**WHAT TO PRODUCE**
For this exercise, repeat the listing below from its first line through the line containing "after extensive evaluation.", exactly as written.
+--
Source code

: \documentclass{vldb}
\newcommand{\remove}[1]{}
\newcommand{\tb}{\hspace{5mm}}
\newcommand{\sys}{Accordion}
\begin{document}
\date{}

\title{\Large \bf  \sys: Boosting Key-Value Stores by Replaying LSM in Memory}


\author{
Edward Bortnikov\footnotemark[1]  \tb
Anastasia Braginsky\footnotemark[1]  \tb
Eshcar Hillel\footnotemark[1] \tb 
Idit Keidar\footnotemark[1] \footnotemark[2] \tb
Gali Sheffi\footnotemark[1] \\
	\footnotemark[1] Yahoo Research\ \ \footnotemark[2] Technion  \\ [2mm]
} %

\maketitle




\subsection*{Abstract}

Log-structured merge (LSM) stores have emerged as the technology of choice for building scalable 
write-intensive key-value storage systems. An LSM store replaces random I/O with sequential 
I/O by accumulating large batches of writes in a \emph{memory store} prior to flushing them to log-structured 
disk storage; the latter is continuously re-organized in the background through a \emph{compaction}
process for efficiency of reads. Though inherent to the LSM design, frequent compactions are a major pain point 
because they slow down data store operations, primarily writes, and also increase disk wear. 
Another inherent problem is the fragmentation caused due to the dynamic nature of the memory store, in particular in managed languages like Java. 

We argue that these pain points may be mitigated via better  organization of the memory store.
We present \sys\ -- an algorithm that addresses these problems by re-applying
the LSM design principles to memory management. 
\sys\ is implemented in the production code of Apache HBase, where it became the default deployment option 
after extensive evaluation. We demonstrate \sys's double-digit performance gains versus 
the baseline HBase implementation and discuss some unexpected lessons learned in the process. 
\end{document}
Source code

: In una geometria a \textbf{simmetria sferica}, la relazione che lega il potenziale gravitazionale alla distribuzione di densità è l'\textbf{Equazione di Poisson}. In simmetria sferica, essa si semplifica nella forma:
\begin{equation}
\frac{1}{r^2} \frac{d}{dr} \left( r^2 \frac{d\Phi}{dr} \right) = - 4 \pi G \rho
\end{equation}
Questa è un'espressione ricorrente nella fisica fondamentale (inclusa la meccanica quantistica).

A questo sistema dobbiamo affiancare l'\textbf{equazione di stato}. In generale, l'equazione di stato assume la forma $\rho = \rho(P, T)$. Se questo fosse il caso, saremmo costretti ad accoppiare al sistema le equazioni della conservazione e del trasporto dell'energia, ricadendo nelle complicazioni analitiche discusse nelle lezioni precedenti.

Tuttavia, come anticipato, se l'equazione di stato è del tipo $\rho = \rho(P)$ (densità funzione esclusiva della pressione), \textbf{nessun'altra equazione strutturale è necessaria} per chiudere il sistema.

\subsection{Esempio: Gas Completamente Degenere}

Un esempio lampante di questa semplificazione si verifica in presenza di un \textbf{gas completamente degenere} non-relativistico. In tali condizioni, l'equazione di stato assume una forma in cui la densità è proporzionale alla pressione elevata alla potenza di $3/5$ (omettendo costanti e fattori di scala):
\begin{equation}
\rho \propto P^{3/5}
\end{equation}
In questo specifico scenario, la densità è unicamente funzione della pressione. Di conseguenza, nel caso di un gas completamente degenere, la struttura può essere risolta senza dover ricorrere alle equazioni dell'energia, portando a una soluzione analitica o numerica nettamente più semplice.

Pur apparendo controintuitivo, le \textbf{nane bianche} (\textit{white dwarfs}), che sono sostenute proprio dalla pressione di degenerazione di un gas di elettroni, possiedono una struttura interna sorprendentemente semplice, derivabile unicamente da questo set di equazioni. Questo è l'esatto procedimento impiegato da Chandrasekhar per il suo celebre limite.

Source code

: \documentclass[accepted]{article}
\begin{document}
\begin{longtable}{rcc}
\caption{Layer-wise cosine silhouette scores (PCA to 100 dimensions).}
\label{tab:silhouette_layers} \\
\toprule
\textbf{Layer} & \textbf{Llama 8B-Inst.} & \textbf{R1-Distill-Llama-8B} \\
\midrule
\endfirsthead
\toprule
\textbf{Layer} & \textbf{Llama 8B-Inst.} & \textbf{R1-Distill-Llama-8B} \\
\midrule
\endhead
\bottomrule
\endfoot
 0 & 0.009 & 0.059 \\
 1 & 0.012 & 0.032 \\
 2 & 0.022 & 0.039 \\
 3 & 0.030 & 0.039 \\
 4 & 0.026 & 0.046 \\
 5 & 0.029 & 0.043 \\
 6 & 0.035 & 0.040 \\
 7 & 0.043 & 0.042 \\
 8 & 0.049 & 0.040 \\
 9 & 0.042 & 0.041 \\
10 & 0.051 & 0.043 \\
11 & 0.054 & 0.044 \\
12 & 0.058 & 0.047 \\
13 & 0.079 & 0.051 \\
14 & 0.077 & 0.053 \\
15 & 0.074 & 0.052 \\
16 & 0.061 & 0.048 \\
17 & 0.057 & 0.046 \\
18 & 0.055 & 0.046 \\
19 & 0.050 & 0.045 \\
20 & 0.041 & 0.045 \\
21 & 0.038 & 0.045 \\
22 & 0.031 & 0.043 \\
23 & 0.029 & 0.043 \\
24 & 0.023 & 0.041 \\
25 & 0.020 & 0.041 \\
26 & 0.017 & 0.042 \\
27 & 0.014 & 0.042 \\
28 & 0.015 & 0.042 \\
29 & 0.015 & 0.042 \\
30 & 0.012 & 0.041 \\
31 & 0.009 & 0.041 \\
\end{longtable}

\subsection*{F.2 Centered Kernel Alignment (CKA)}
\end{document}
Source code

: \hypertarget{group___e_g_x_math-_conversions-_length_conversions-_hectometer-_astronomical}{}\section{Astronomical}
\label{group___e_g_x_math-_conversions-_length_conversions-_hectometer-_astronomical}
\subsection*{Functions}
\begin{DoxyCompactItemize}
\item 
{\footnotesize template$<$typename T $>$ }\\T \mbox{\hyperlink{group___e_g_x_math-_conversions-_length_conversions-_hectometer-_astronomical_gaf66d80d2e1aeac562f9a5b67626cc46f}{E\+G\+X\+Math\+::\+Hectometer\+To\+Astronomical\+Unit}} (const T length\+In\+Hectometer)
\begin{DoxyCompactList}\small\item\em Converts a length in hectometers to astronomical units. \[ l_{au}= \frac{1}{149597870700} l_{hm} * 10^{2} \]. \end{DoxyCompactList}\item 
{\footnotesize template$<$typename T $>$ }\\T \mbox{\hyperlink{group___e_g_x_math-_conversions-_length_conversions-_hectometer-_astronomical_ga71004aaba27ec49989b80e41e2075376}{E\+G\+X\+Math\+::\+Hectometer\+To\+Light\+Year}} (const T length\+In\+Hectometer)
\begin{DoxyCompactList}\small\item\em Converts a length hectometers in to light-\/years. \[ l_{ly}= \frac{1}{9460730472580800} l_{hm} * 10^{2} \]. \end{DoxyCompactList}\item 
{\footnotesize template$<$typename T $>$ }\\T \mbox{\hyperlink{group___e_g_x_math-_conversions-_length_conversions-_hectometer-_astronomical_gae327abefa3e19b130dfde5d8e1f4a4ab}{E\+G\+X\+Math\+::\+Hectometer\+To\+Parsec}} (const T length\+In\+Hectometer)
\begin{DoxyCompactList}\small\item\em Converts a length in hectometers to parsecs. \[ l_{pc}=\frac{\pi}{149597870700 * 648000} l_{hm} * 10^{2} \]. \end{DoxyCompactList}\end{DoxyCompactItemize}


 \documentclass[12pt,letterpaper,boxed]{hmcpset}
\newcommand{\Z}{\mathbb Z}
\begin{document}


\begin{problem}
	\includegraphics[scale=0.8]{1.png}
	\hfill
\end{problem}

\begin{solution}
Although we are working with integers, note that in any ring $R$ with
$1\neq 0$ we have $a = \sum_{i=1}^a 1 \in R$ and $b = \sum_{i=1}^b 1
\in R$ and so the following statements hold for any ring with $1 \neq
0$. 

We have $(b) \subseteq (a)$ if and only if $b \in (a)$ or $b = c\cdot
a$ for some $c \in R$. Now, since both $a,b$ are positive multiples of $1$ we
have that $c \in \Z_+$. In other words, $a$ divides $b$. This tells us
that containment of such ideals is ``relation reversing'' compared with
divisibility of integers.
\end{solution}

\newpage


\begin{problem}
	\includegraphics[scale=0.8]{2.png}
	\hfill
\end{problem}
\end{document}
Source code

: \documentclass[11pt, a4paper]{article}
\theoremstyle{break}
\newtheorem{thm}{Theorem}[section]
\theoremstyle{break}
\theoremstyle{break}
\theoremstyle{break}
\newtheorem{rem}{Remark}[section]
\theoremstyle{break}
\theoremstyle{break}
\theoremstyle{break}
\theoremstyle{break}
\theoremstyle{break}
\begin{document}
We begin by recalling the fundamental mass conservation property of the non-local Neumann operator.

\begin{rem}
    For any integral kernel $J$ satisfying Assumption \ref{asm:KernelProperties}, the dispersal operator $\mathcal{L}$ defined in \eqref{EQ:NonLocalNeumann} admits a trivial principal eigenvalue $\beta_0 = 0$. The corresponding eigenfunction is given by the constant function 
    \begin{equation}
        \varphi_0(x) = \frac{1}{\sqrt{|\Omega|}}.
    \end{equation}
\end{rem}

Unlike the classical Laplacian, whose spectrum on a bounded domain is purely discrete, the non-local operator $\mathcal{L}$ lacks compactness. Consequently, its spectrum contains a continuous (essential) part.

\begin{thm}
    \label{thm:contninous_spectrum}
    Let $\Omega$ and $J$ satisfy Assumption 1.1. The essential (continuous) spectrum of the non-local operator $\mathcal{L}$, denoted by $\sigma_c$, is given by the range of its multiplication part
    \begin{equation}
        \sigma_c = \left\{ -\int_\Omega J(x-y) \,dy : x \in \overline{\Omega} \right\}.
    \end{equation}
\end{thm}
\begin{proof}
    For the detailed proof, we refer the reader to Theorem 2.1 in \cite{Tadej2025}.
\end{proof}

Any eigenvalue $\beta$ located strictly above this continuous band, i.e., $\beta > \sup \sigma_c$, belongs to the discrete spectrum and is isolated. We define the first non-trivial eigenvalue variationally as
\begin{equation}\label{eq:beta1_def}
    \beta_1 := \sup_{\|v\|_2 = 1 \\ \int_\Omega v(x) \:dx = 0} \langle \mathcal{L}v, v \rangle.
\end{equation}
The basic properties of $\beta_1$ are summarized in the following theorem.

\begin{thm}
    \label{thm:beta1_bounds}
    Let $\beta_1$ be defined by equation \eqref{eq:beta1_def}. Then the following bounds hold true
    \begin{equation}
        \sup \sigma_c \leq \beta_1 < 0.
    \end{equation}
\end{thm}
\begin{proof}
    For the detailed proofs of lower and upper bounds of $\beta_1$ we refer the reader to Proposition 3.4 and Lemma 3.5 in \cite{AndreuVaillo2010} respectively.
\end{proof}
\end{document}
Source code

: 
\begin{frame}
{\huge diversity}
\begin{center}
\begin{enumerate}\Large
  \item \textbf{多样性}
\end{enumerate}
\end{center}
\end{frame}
+--
**THE COMPLETED TASK**
Source code

: \documentclass{vldb}
\newcommand{\remove}[1]{}
\newcommand{\tb}{\hspace{5mm}}
\newcommand{\sys}{Accordion}
\begin{document}
\date{}

\title{\Large \bf  \sys: Boosting Key-Value Stores by Replaying LSM in Memory}


\author{
Edward Bortnikov\footnotemark[1]  \tb
Anastasia Braginsky\footnotemark[1]  \tb
Eshcar Hillel\footnotemark[1] \tb 
Idit Keidar\footnotemark[1] \footnotemark[2] \tb
Gali Sheffi\footnotemark[1] \\
	\footnotemark[1] Yahoo Research\ \ \footnotemark[2] Technion  \\ [2mm]
} %

\maketitle




\subsection*{Abstract}

Log-structured merge (LSM) stores have emerged as the technology of choice for building scalable 
write-intensive key-value storage systems. An LSM store replaces random I/O with sequential 
I/O by accumulating large batches of writes in a \emph{memory store} prior to flushing them to log-structured 
disk storage; the latter is continuously re-organized in the background through a \emph{compaction}
process for efficiency of reads. Though inherent to the LSM design, frequent compactions are a major pain point 
because they slow down data store operations, primarily writes, and also increase disk wear. 
Another inherent problem is the fragmentation caused due to the dynamic nature of the memory store, in particular in managed languages like Java. 

We argue that these pain points may be mitigated via better  organization of the memory store.
We present \sys\ -- an algorithm that addresses these problems by re-applying
the LSM design principles to memory management. 
\sys\ is implemented in the production code of Apache HBase, where it became the default deployment option 
after extensive evaluation. We demonstrate \sys's double-digit performance gains versus 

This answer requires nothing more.